───── EXCERPTED RECORDS ─────

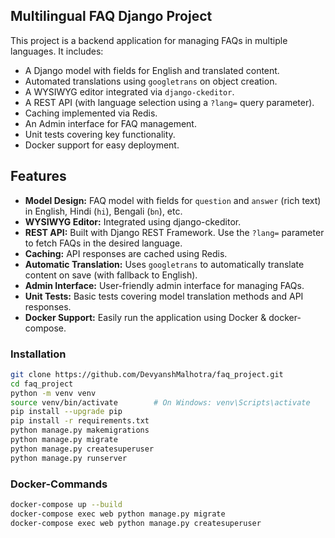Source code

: ## Multilingual FAQ Django Project

This project is a backend application for managing FAQs in multiple languages. It includes:

- A Django model with fields for English and translated content.
- Automated translations using `googletrans` on object creation.
- A WYSIWYG editor integrated via `django-ckeditor`.
- A REST API (with language selection using a `?lang=` query parameter).
- Caching implemented via Redis.
- An Admin interface for FAQ management.
- Unit tests covering key functionality.
- Docker support for easy deployment.

## Features

- **Model Design:** FAQ model with fields for `question` and `answer` (rich text) in English, Hindi (`hi`), Bengali (`bn`), etc.
- **WYSIWYG Editor:** Integrated using django-ckeditor.
- **REST API:** Built with Django REST Framework. Use the `?lang=` parameter to fetch FAQs in the desired language.
- **Caching:** API responses are cached using Redis.
- **Automatic Translation:** Uses `googletrans` to automatically translate content on save (with fallback to English).
- **Admin Interface:** User-friendly admin interface for managing FAQs.
- **Unit Tests:** Basic tests covering model translation methods and API responses.
- **Docker Support:** Easily run the application using Docker & docker-compose.

### Installation

```bash
git clone https://github.com/DevyanshMalhotra/faq_project.git
cd faq_project
python -m venv venv
source venv/bin/activate        # On Windows: venv\Scripts\activate
pip install --upgrade pip
pip install -r requirements.txt
python manage.py makemigrations
python manage.py migrate
python manage.py createsuperuser
python manage.py runserver
```

### Docker-Commands

```bash
docker-compose up --build
docker-compose exec web python manage.py migrate
docker-compose exec web python manage.py createsuperuser
```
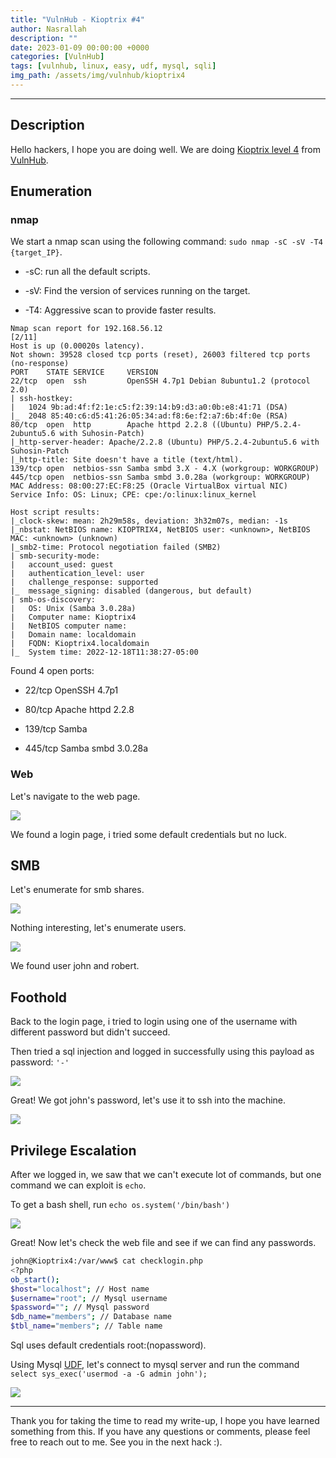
 ```yaml
---
title: "VulnHub - Kioptrix #4"
author: Nasrallah
description: ""
date: 2023-01-09 00:00:00 +0000
categories: [VulnHub]
tags: [vulnhub, linux, easy, udf, mysql, sqli]
img_path: /assets/img/vulnhub/kioptrix4
---
```



---


## **Description**

Hello hackers, I hope you are doing well. We are doing [Kioptrix level 4](https://www.vulnhub.com/entry/kioptrix-level-13-4,25/) from [VulnHub](https://www.vulnhub.com/).

## **Enumeration**

### nmap

We start a nmap scan using the following command: `sudo nmap -sC -sV -T4 {target_IP}`.

- -sC: run all the default scripts.

- -sV: Find the version of services running on the target.

- -T4: Aggressive scan to provide faster results.

```terminal
Nmap scan report for 192.168.56.12                                                                                                                      [2/11]
Host is up (0.00020s latency).                                                                                                                                
Not shown: 39528 closed tcp ports (reset), 26003 filtered tcp ports (no-response)                                                                             
PORT    STATE SERVICE     VERSION
22/tcp  open  ssh         OpenSSH 4.7p1 Debian 8ubuntu1.2 (protocol 2.0)
| ssh-hostkey: 
|   1024 9b:ad:4f:f2:1e:c5:f2:39:14:b9:d3:a0:0b:e8:41:71 (DSA)
|_  2048 85:40:c6:d5:41:26:05:34:ad:f8:6e:f2:a7:6b:4f:0e (RSA)
80/tcp  open  http        Apache httpd 2.2.8 ((Ubuntu) PHP/5.2.4-2ubuntu5.6 with Suhosin-Patch)
|_http-server-header: Apache/2.2.8 (Ubuntu) PHP/5.2.4-2ubuntu5.6 with Suhosin-Patch
|_http-title: Site doesn't have a title (text/html).
139/tcp open  netbios-ssn Samba smbd 3.X - 4.X (workgroup: WORKGROUP)
445/tcp open  netbios-ssn Samba smbd 3.0.28a (workgroup: WORKGROUP)
MAC Address: 08:00:27:EC:F8:25 (Oracle VirtualBox virtual NIC)
Service Info: OS: Linux; CPE: cpe:/o:linux:linux_kernel

Host script results:
|_clock-skew: mean: 2h29m58s, deviation: 3h32m07s, median: -1s
|_nbstat: NetBIOS name: KIOPTRIX4, NetBIOS user: <unknown>, NetBIOS MAC: <unknown> (unknown)
|_smb2-time: Protocol negotiation failed (SMB2)
| smb-security-mode: 
|   account_used: guest
|   authentication_level: user
|   challenge_response: supported
|_  message_signing: disabled (dangerous, but default)
| smb-os-discovery: 
|   OS: Unix (Samba 3.0.28a)
|   Computer name: Kioptrix4
|   NetBIOS computer name: 
|   Domain name: localdomain
|   FQDN: Kioptrix4.localdomain
|_  System time: 2022-12-18T11:38:27-05:00

```

Found 4 open ports:

 - 22/tcp OpenSSH 4.7p1

 - 80/tcp Apache httpd 2.2.8

 - 139/tcp Samba

 - 445/tcp Samba smbd 3.0.28a


### Web

Let's navigate to the web page.

![](1.png)

We found a login page, i tried some default credentials but no luck.

## SMB

Let's enumerate for smb shares.

![](2.png)

Nothing interesting, let's enumerate users.

![](3.png)

We found user john and robert.

## **Foothold**

Back to the login page, i tried to login using one of the username with different password but didn't succeed.

Then tried a sql injection and logged in successfully using this payload as password: `'-'`

![](4.png)

Great! We got john's password, let's use it to ssh into the machine.

![](5.png)


## **Privilege Escalation**

After we logged in, we saw that we can't execute lot of commands, but one command we can exploit is `echo`.

To get a bash shell, run `echo os.system('/bin/bash')`

![](6.png)

Great! Now let's check the web file and see if we can find any passwords.

```bash
john@Kioptrix4:/var/www$ cat checklogin.php 
<?php                                                                          
ob_start();
$host="localhost"; // Host name
$username="root"; // Mysql username
$password=""; // Mysql password                                                                                                                               
$db_name="members"; // Database name
$tbl_name="members"; // Table name

```

Sql uses default credentials root:(nopassword).

Using Mysql [UDF](https://bernardodamele.blogspot.com/2009/01/command-execution-with-mysql-udf.html), let's connect to mysql server and run the command `select sys_exec('usermod -a -G admin john');`

![](7.png)

---

Thank you for taking the time to read my write-up, I hope you have learned something from this. If you have any questions or comments, please feel free to reach out to me. See you in the next hack :).
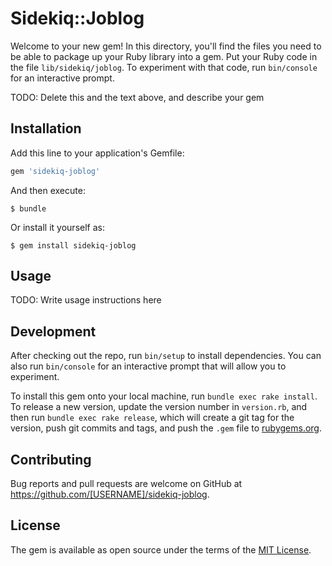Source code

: # Sidekiq::Joblog

Welcome to your new gem! In this directory, you'll find the files you need to be able to package up your Ruby library into a gem. Put your Ruby code in the file `lib/sidekiq/joblog`. To experiment with that code, run `bin/console` for an interactive prompt.

TODO: Delete this and the text above, and describe your gem

## Installation

Add this line to your application's Gemfile:

```ruby
gem 'sidekiq-joblog'
```

And then execute:

    $ bundle

Or install it yourself as:

    $ gem install sidekiq-joblog

## Usage

TODO: Write usage instructions here

## Development

After checking out the repo, run `bin/setup` to install dependencies. You can also run `bin/console` for an interactive prompt that will allow you to experiment.

To install this gem onto your local machine, run `bundle exec rake install`. To release a new version, update the version number in `version.rb`, and then run `bundle exec rake release`, which will create a git tag for the version, push git commits and tags, and push the `.gem` file to [rubygems.org](https://rubygems.org).

## Contributing

Bug reports and pull requests are welcome on GitHub at https://github.com/[USERNAME]/sidekiq-joblog.

## License

The gem is available as open source under the terms of the [MIT License](https://opensource.org/licenses/MIT).

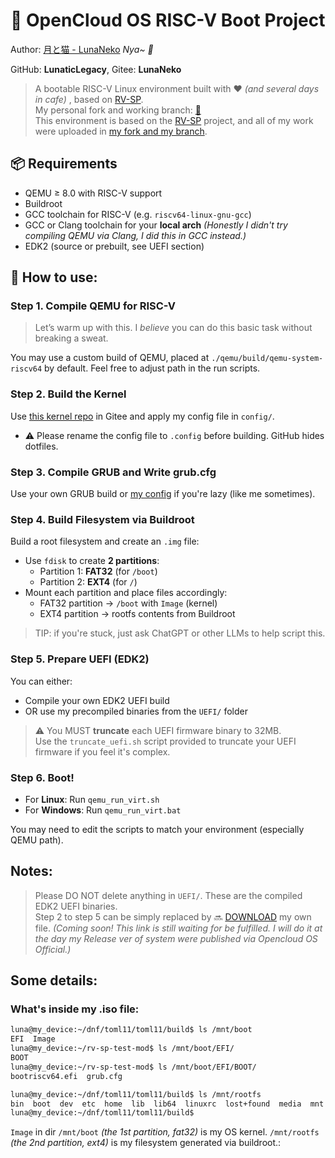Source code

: # 🚀 OpenCloud OS RISC-V Boot Project

Author: [月と猫 - LunaNeko](https://github.com/LunaticLegacy)  *Nya~ 🐾*

GitHub: **LunaticLegacy**, Gitee: **LunaNeko**

> A bootable RISC-V Linux environment built with ❤️ *(and several days in cafe)* , based on [RV-SP](https://github.com/riscv-non-isa/riscv-platforms/tree/master/rv-sp). <br>
> My personal fork and working branch: [🔗](https://github.com/LunaticLegacy/rv-sp-test-mod/tree/lunanekos_working) <br>
> This environment is based on the [RV-SP](https://github.com/riscv-non-isa/riscv-platforms/tree/master/rv-sp) project, and all of my work were uploaded in [my fork and my branch](https://github.com/LunaticLegacy/rv-sp-test-mod/tree/lunanekos_working).

## 📦 Requirements
- QEMU ≥ 8.0 with RISC-V support
- Buildroot
- GCC toolchain for RISC-V (e.g. `riscv64-linux-gnu-gcc`)
- GCC or Clang toolchain for your **local arch** *(Honestly I didn't try compiling QEMU via Clang, I did this in GCC instead.)*
- EDK2 (source or prebuilt, see UEFI section)

## 🔧 How to use:
### Step 1. Compile QEMU for RISC-V
> Let’s warm up with this. I *believe* you can do this basic task without breaking a sweat.

You may use a custom build of QEMU, placed at `./qemu/build/qemu-system-riscv64` by default. Feel free to adjust path in the run scripts.

### Step 2. Build the Kernel
Use [this kernel repo](https://gitee.com/lunaneko/OpenCloudOS-Kernel.git) in Gitee and apply my config file in `config/`.

- ⚠️ Please rename the config file to `.config` before building. GitHub hides dotfiles.

### Step 3. Compile GRUB and Write grub.cfg
Use your own GRUB build or [my config](grub.cfg) if you're lazy (like me sometimes).

### Step 4. Build Filesystem via Buildroot
Build a root filesystem and create an `.img` file:

- Use `fdisk` to create **2 partitions**:
  - Partition 1: **FAT32** (for `/boot`)
  - Partition 2: **EXT4** (for `/`)
- Mount each partition and place files accordingly:
  - FAT32 partition → `/boot` with `Image` (kernel)
  - EXT4 partition → rootfs contents from Buildroot

> TIP: if you're stuck, just ask ChatGPT or other LLMs to help script this.

### Step 5. Prepare UEFI (EDK2)
You can either:
- Compile your own EDK2 UEFI build
- OR use my precompiled binaries from the `UEFI/` folder

> ⚠️ You MUST **truncate** each UEFI firmware binary to 32MB.  
> Use the `truncate_uefi.sh` script provided to truncate your UEFI firmware if you feel it's complex.

### Step 6. Boot!
- For **Linux**: Run `qemu_run_virt.sh`  
- For **Windows**: Run `qemu_run_virt.bat`

You may need to edit the scripts to match your environment (especially QEMU path).

## Notes:
> Please DO NOT delete anything in `UEFI/`. These are the compiled EDK2 UEFI binaries. <br>
> Step 2 to step 5 can be simply replaced by 🔜 [DOWNLOAD]() my own file. *(Coming soon! This link is still waiting for be fulfilled. I will do it at the day my Release ver of system were published via Opencloud OS Official.)*

## Some details:

### What's inside my .iso file:
```bash
luna@my_device:~/dnf/toml11/toml11/build$ ls /mnt/boot
EFI  Image
luna@my_device:~/rv-sp-test-mod$ ls /mnt/boot/EFI/
BOOT
luna@my_device:~/rv-sp-test-mod$ ls /mnt/boot/EFI/BOOT/
bootriscv64.efi  grub.cfg

luna@my_device:~/dnf/toml11/toml11/build$ ls /mnt/rootfs
bin  boot  dev  etc  home  lib  lib64  linuxrc  lost+found  media  mnt  opt  proc  root  run  sbin  share  srv  sys  tmp  usr  var
luna@my_device:~/dnf/toml11/toml11/build$
```

`Image` in dir `/mnt/boot` *(the 1st partition, fat32)* is my OS kernel. `/mnt/rootfs` *(the 2nd partition, ext4)* is my filesystem generated via buildroot.:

─────

(PROMPT) From the entries above, extract only the lines running from the one containing "- Buildroot" through the one containing "## 🔧 How to", inclusive.

(YOUR RESPONSE)
- Buildroot
- GCC toolchain for RISC-V (e.g. `riscv64-linux-gnu-gcc`)
- GCC or Clang toolchain for your **local arch** *(Honestly I didn't try compiling QEMU via Clang, I did this in GCC instead.)*
- EDK2 (source or prebuilt, see UEFI section)

## 🔧 How to use:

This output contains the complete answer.